The prices claimed for milk supplied under the scheme have risen significantly, with some claims reaching almost £1 a pint. That has led to a corresponding increase in the overall cost of the scheme. In 2007 and 2008, the scheme cost £27 million, but by 2010-11 that had risen to £53 million—it almost doubled in only four years. If we do nothing, that trend looks likely to continue, with costs potentially rising to £76 million by 2016.

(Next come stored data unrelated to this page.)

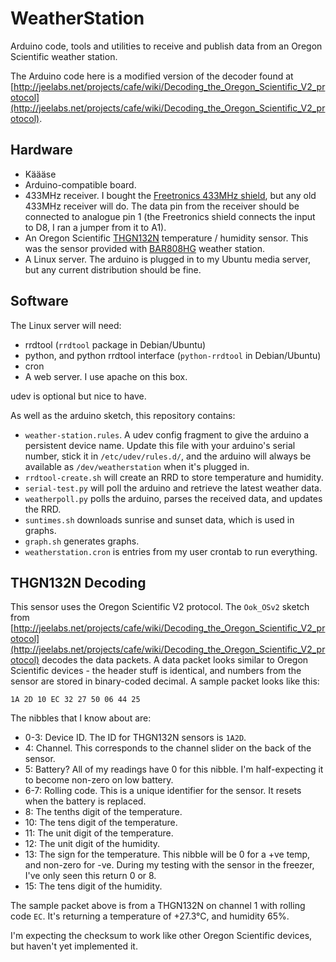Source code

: # WeatherStation

Arduino code, tools and utilities to receive and publish data from an
Oregon Scientific weather station.

The Arduino code here is a modified version of the decoder found at
[http://jeelabs.net/projects/cafe/wiki/Decoding_the_Oregon_Scientific_V2_protocol](http://jeelabs.net/projects/cafe/wiki/Decoding_the_Oregon_Scientific_V2_protocol).

## Hardware

* Käääse
* Arduino-compatible board.
* 433MHz receiver. I bought the [Freetronics 433MHz shield](http://www.freetronics.com/products/receiver),
  but any old 433MHz receiver will do. The data pin from the receiver should
  be connected to analogue pin 1 (the Freetronics shield connects the 
  input to D8, I ran a jumper from it to A1).
* An Oregon Scientific [THGN132N](http://uk.oregonscientific.com/cat-Weather-sub-Sensors-prod-THGN132N-Sensor.html) temperature / humidity sensor. This was
  the sensor provided with [BAR808HG](http://au.oregonscientific.com/cat-Weather-sub-ECO-Solar-prod-Solar-Weather-Station-Advanced.html) weather station.
* A Linux server. The arduino is plugged in to my Ubuntu media server, but
  any current distribution should be fine.

## Software

The Linux server will need:
* rrdtool (`rrdtool` package in Debian/Ubuntu)
* python, and python rrdtool interface (`python-rrdtool` in Debian/Ubuntu)
* cron
* A web server. I use apache on this box.

udev is optional but nice to have.

As well as the arduino sketch, this repository contains:
* `weather-station.rules`. A udev config fragment to give the arduino a
  persistent device name. Update this file with your arduino's serial number,
  stick it in `/etc/udev/rules.d/`, and the arduino will always be available
  as `/dev/weatherstation` when it's plugged in.
* `rrdtool-create.sh` will create an RRD to store temperature and humidity.
* `serial-test.py` will poll the arduino and retrieve the latest weather data.
* `weatherpoll.py` polls the arduino, parses the received data, and updates
  the RRD.
* `suntimes.sh` downloads sunrise and sunset data, which is used in graphs.
* `graph.sh` generates graphs.
* `weatherstation.cron` is entries from my user crontab to run everything.

## THGN132N Decoding

This sensor uses the Oregon Scientific V2 protocol. The `Ook_OSv2` sketch
from [http://jeelabs.net/projects/cafe/wiki/Decoding_the_Oregon_Scientific_V2_protocol](http://jeelabs.net/projects/cafe/wiki/Decoding_the_Oregon_Scientific_V2_protocol)
decodes the data packets. A data packet looks similar to Oregon Scientific
devices - the header stuff is identical, and numbers from the sensor are
stored in binary-coded decimal. A sample packet looks like this:

`1A 2D 10 EC 32 27 50 06 44 25`

The nibbles that I know about are:

* 0-3: Device ID. The ID for THGN132N sensors is `1A2D`.
* 4: Channel. This corresponds to the channel slider on the back of the
  sensor.
* 5: Battery? All of my readings have 0 for this nibble. I'm half-expecting
  it to become non-zero on low battery.
* 6-7: Rolling code. This is a unique identifier for the sensor. It resets
  when the battery is replaced.
* 8: The tenths digit of the temperature.
* 10: The tens digit of the temperature.
* 11: The unit digit of the temperature.
* 12: The unit digit of the humidity.
* 13: The sign for the temperature. This nibble will be 0 for a +ve temp,
  and non-zero for -ve. During my testing with the sensor in the freezer,
  I've only seen this return 0 or 8.
* 15: The tens digit of the humidity.

The sample packet above is from a THGN132N on channel 1 with rolling code
`EC`. It's returning a temperature of +27.3°C, and humidity 65%.

I'm expecting the checksum to work like other Oregon Scientific devices,
but haven't yet implemented it.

Under the current system, there is no limit on the price at which child-care providers may purchase milk, or even a requirement for each provider to review their milk expenses. In many cases, agents supplying milk handle the claims themselves, rendering child care providers unaware of the price paid. For those reasons, the total cost of the scheme has risen dramatically over the past few years, and although the amount of milk supplied has risen by 25% since 2009-10, the total cost of the scheme has risen by 45%.
Tessa Munt (Wells) (LD)
Does the Department of Health have a grip on the procurement process involved in this scheme? When providing milk across the nation, surely we should be able to supply from local sources or distributors. The costs that the Minister mentions seem to have escalated greatly, but farm-gate prices have not changed much. It seems extraordinary that someone has not got a grip on procurement.
Dr Poulter
My hon. Friend is absolutely right, and that is why the Government launched the consultation in the first place. The scheme was devised in the second world war, and its provisions mean that the Department of Health currently has no role in active procurement. The Government embarked on the consultation in view of the rising costs, and my hon. Friend will rightly feel concern for dairy farmers in her area of Somerset. Profits from this scheme are going to intermediate companies, and the cost has recently escalated out of control. My hon. Friend also highlights the fact that farm-gate prices have not improved as a result of those increased prices and profits for intermediate suppliers of milk.
It is worth pointing out that an important factor contributing significantly to the scheme’s accelerating costs seems be embedded in its design. No mechanism exists to incentivise child-care providers to economise and search for the highest attainable value for money in their local markets, to support their local farmers or to source their milk from a certain provider. Over the last three years, the average price paid for a pint of milk in a supermarket has been 50p, but the average charged by agents is 78p, which is well over 50% higher. That shows that the scheme is rapidly becoming unfit for purpose, which is exactly why the Department embarked on the consultation.